On a quest for balance and bellissimo, an ancient Italian hamlet has informed this modernist masterpiece by Gardini Gibertini Architects (GGA). GGA has taken the ancient stone walls as their starting point for building new contemporary forms of living and in a country where architectural reinvention is rife, they have expertly restored an alluring dialogue between the past and the present. Sitting pretty on one of the highest points in Urbino, Italy, AP House presents an architectural frame through which its residents can enjoy the tranquil surroundings of the lush Italian ‘campagna’.

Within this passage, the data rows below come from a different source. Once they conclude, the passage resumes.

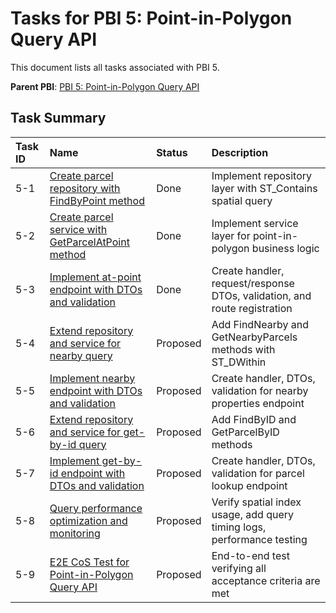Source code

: # Tasks for PBI 5: Point-in-Polygon Query API

This document lists all tasks associated with PBI 5.

**Parent PBI**: [PBI 5: Point-in-Polygon Query API](./prd.md)

## Task Summary

| Task ID | Name | Status | Description |
| :------ | :--- | :------ | :---------- |
| 5-1 | [Create parcel repository with FindByPoint method](./5-1.md) | Done | Implement repository layer with ST_Contains spatial query |
| 5-2 | [Create parcel service with GetParcelAtPoint method](./5-2.md) | Done | Implement service layer for point-in-polygon business logic |
| 5-3 | [Implement at-point endpoint with DTOs and validation](./5-3.md) | Done | Create handler, request/response DTOs, validation, and route registration |
| 5-4 | [Extend repository and service for nearby query](./5-4.md) | Proposed | Add FindNearby and GetNearbyParcels methods with ST_DWithin |
| 5-5 | [Implement nearby endpoint with DTOs and validation](./5-5.md) | Proposed | Create handler, DTOs, validation for nearby properties endpoint |
| 5-6 | [Extend repository and service for get-by-id query](./5-6.md) | Proposed | Add FindByID and GetParcelByID methods |
| 5-7 | [Implement get-by-id endpoint with DTOs and validation](./5-7.md) | Proposed | Create handler, DTOs, validation for parcel lookup endpoint |
| 5-8 | [Query performance optimization and monitoring](./5-8.md) | Proposed | Verify spatial index usage, add query timing logs, performance testing |
| 5-9 | [E2E CoS Test for Point-in-Polygon Query API](./5-9.md) | Proposed | End-to-end test verifying all acceptance criteria are met |

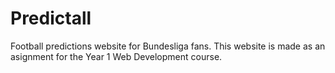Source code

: # Predictall
Football predictions website for Bundesliga fans. 
This website is made as an asignment for the Year 1 Web Development course.
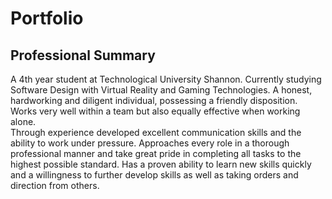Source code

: # Portfolio
 



## Professional Summary
A 4th year student at Technological University Shannon. Currently studying Software Design with Virtual Reality and Gaming Technologies. A honest, hardworking and diligent individual, possessing a friendly disposition. Works very well within a team but also equally effective when working alone.  
Through experience developed excellent communication skills and the ability to work under pressure. Approaches every role in a thorough professional manner and take great pride in completing all tasks to the highest possible standard. Has a proven ability to learn new skills quickly and a willingness to further develop skills as well as taking orders and direction from others. 
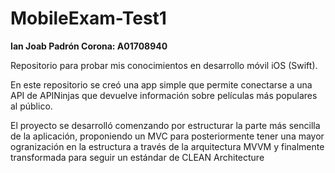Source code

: # MobileExam-Test1
**Ian Joab Padrón Corona: A01708940**

Repositorio para probar mis conocimientos en desarrollo móvil iOS (Swift).

En este repositorio se creó una app simple que permite conectarse a una API de APINinjas que devuelve información sobre películas más populares al público.

El proyecto se desarrolló comenzando por estructurar la parte más sencilla de la aplicación, proponiendo un MVC para posteriormente tener una mayor ogranización en la estructura a través de la arquitectura MVVM y finalmente transformada para seguir un estándar de CLEAN Architecture
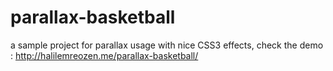 # parallax-basketball
a sample project for parallax usage with nice CSS3 effects, check the demo :
http://halilemreozen.me/parallax-basketball/
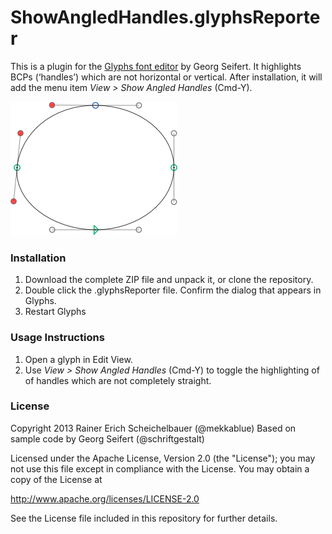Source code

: # ShowAngledHandles.glyphsReporter

This is a plugin for the [Glyphs font editor](http://glyphsapp.com/) by Georg Seifert.
It highlights BCPs (‘handles’) which are not horizontal or vertical.
After installation, it will add the menu item *View > Show Angled Handles* (Cmd-Y).

![Angled Handles are marked red.](ShowAngledHandles.png "Show Angled Handles Screenshot")

### Installation

1. Download the complete ZIP file and unpack it, or clone the repository.
2. Double click the .glyphsReporter file. Confirm the dialog that appears in Glyphs.
3. Restart Glyphs

### Usage Instructions

1. Open a glyph in Edit View.
2. Use *View > Show Angled Handles* (Cmd-Y) to toggle the highlighting of of handles which are not completely straight.

### License

Copyright 2013 Rainer Erich Scheichelbauer (@mekkablue)
Based on sample code by Georg Seifert (@schriftgestalt)

Licensed under the Apache License, Version 2.0 (the "License");
you may not use this file except in compliance with the License.
You may obtain a copy of the License at

http://www.apache.org/licenses/LICENSE-2.0

See the License file included in this repository for further details.
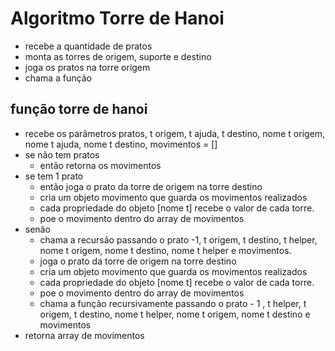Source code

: # Algoritmo Torre de Hanoi

- recebe a quantidade de pratos
- monta as torres de origem, suporte e destino
- joga os pratos na torre origem
- chama a função


## função torre de hanoi

- recebe os parâmetros pratos, t origem, t ajuda, t destino, nome t origem, nome t ajuda, nome t destino, movimentos = []
- se não tem pratos
	- então retorna os movimentos
- se tem 1 prato
	- então joga o prato da torre de origem na torre destino
	- cria um objeto movimento que guarda os movimentos realizados
	- cada propriedade do objeto [nome t] recebe o valor de cada torre.
	- poe o movimento dentro do array de movimentos
- senão
	- chama a recursão passando o prato -1, t origem, t destino, t helper, nome t origem, nome t destino, nome t helper e movimentos.
	- joga o prato da torre de origem na torre destino
	- cria um objeto movimento que guarda os movimentos realizados
	- cada propriedade do objeto [nome t] recebe o valor de cada torre.
	- poe o movimento dentro do array de movimentos
	- chama a função recursivamente passando o prato - 1 , t helper, t origem, t destino, nome t helper, nome t origem, nome t destino e movimentos	
- retorna array de movimentos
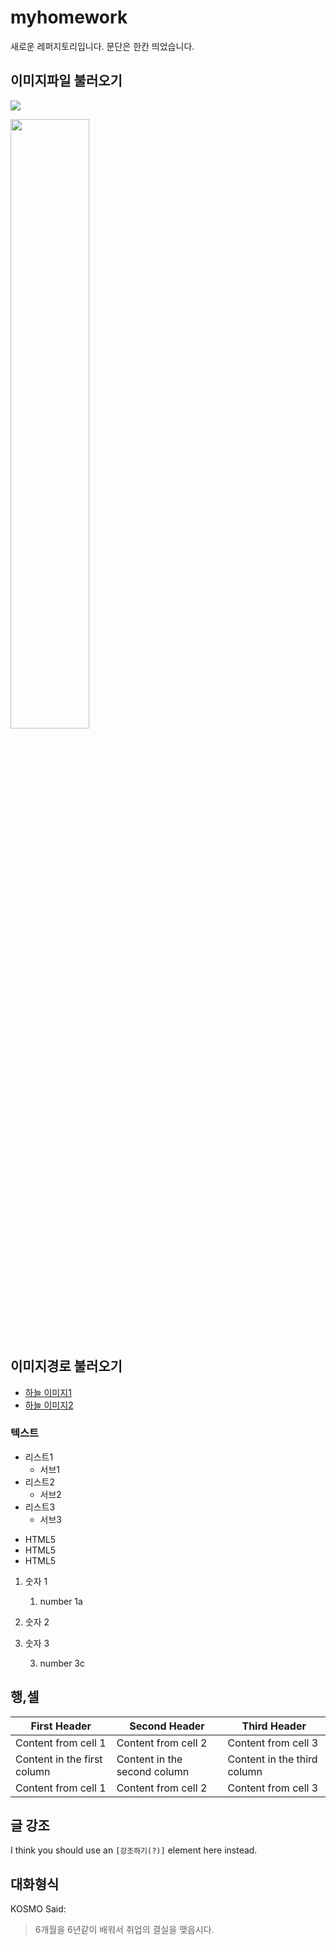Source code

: # myhomework

새로운 레퍼지토리입니다.
문단은 한칸 띄었습니다.


## 이미지파일 불러오기


![](https://cafeptthumb-phinf.pstatic.net/MjAxOTExMDhfMjkw/MDAxNTczMTczNzc4OTMw.jCjEleXMLg0fSQYNlPP3GinTLCW_UOxh4070aLol4l0g.XQwKqXsKD5z-C9t7seTROk6tZrxqs6CwA_R3yrAa3sgg.JPEG/externalFile.jpg?type=w800)





<img src = "https://cafeptthumb-phinf.pstatic.net/MjAxOTExMDhfMjkw/MDAxNTczMTczNzc4OTMw.jCjEleXMLg0fSQYNlPP3GinTLCW_UOxh4070aLol4l0g.XQwKqXsKD5z-C9t7seTROk6tZrxqs6CwA_R3yrAa3sgg.JPEG/externalFile.jpg?type=w800"
width = "50%">





## 이미지경로 불러오기
- [하늘 이미지1](./secondfile.md)
- [하늘 이미지2](secondfile.md)


### 텍스트

  - 리스트1
     - 서브1
  - 리스트2
     - 서브2
  - 리스트3
     - 서브3

<ul>
    <li> HTML5 </li> 
    <li> HTML5 </li> 
    <li> HTML5 </li> 
</ul>


1. 숫자 1 
      1. number 1a

2. 숫자 2
3. 숫자 3
     
     3. number 3c


## 행,셀

First Header | Second Header | Third Header
------------ | ------------- | -------------
Content from cell 1 | Content from cell 2 | Content from cell 3
Content in the first column | Content in the second column | Content in the third column
Content from cell 1 | Content from cell 2 | Content from cell 3

## 글 강조

I think you should use an
`[강조하기(?)]` element here instead.

## 대화형식

KOSMO Said:

> 6개월을 6년같이 배워서
> 취업의 결실을 맺읍시다.





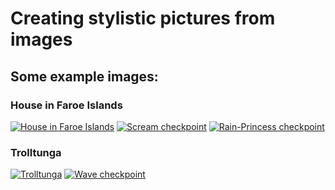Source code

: # Creating stylistic pictures from images 
## Some example images:
### House in Faroe Islands 
[![House in Faroe Islands](https://i.postimg.cc/MG8xpw4r/faroe-islands-house.jpg)](https://postimg.cc/hXMN2kK9)
[![Scream checkpoint](https://i.postimg.cc/hj2qsdGH/faroehouse-scream-art.jpg)](https://postimg.cc/hzQwPhTr)
[![Rain-Princess checkpoint](https://i.postimg.cc/jqkbJPmf/faroehouse-rain-art.jpg)](https://postimg.cc/qgnYPhkB)

### Trolltunga 
[![Trolltunga](https://i.postimg.cc/Ls0cZM0p/trolltunga2.jpg)](https://postimg.cc/bGkCK4hC)
[![Wave checkpoint](https://i.postimg.cc/B6KVLPKT/trolltunga2-wave.jpg)](https://postimg.cc/BLJgR6Nb)
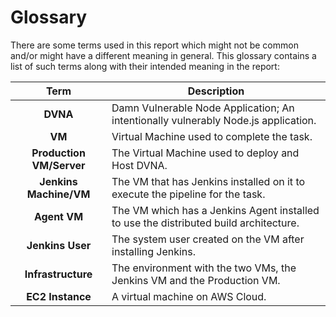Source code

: # Glossary

There are some terms used in this report which might not be common and/or might have a different meaning in general. This glossary contains a list of such terms along with their intended meaning in the report:

|         Term           | Description                                                                           |
|:----------------------:|---------------------------------------------------------------------------------------|
|**DVNA**                | Damn Vulnerable Node Application; An intentionally vulnerably Node.js application.    |
|**VM**                  | Virtual Machine used to complete the task.                                            |
|**Production VM/Server**| The Virtual Machine used to deploy and Host DVNA.                                     |
|**Jenkins Machine/VM**  | The VM that has Jenkins installed on it to execute the pipeline for the task.         |
|**Agent VM**            | The VM which has a Jenkins Agent installed to use the distributed build architecture. |
|**Jenkins User**        | The system user created on the VM after installing Jenkins.                           |
|**Infrastructure**      | The environment with the two VMs, the Jenkins VM and the Production VM.               |
|**EC2 Instance**        | A virtual machine on AWS Cloud.                                                       |
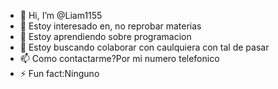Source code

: - 👋 Hi, I’m @Liam1155
- 👀 Estoy interesado en, no reprobar materias
- 🌱 Estoy aprendiendo sobre programacion
- 💞️ Estoy buscando colaborar con caulquiera con tal de pasar
- 📫 Como contactarme?Por mi numero telefonico 
- ⚡ Fun fact:Ninguno

<!---
Liam1155/Liam1155 is a ✨ special ✨ repository because its `README.md` (this file) appears on your GitHub profile.
You can click the Preview link to take a look at your changes.
--->
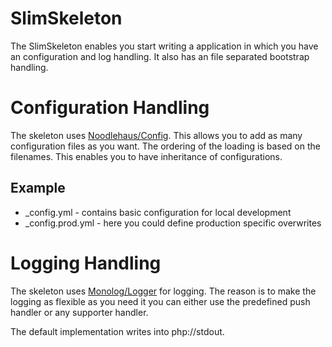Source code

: # SlimSkeleton
The SlimSkeleton enables you start writing a application in which you have an
configuration and log handling. It also has an file separated bootstrap handling.

# Configuration Handling
The skeleton uses [Noodlehaus/Config](https://github.com/hassankhan/config). This
allows you to add as many configuration files as you want. The ordering of the loading
is based on the filenames. This enables you to have inheritance of configurations.

## Example
* _config.yml - contains basic configuration for local development
* _config.prod.yml - here you could define production specific overwrites

# Logging Handling
The skeleton uses [Monolog/Logger](https://github.com/Seldaek/monolog) for logging.
The reason is to make the logging as flexible as you need it you can either use
the predefined push handler or any supporter handler.

The default implementation writes into php://stdout.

The three separate structures that make up AP House each sit composed on a textured red concrete platform that flows through to the interiors. With its traditional tiling and stacked bricks, the ‘farmhouse’ façade of the main home has been stripped from any unnecessary features (including pipes and guttering) and in its place, modern sections of dark timber slats streamline each of the buildings exteriors. As if to echo GGA’s clean-lined approach, a flawless horizon pool in ultramarine sits embedded within the rust-coloured courtyard and even the home’s main entrance and garage have been discretely concealed underground.
The main farmhouse rises three floors up. At a subterranean level, the gym, spa, cinema, and exhibition space make it a designated hub for recreation, health and culture. From the lower level, a set of stairs lead directly up into the ‘heart’ of the main building that opens into one loft-like, light-filled space that easily accommodates the living room, dining room, kitchen and private studio. On the top floor a master apartment and two double ensuite bedrooms provide a retreat for both residents and guests. These two floors perfectly maximise the eternally blue Italian skies and idyllic rolling green meadows- leaving little need for furnishings.
Each window presents an outlook of calming contrast to the presence of the almost brutalist use of concrete throughout the home.
Where the exterior of AP house is traditional, the interior takes a contrasting and contemporary approach. Reinforced concrete walls allow for expansive spaces to be left minimal. However, the notable exception to this scheme is found in the rich patina of the custom built walnut timber furniture that serves as a double act; cleverly concealing service areas, technology or storage facilities.
Aside from flourishes of refined rust and walnut, the interior is mostly muted and tonal and the materials used are robust and warm, which provides plenty of inviting open space for rural reflection. A showcase of counterbalances, this is a home that celebrates the convergence of its unique surroundings, history and modernism all at once. Here, home is where the red concrete slab resides.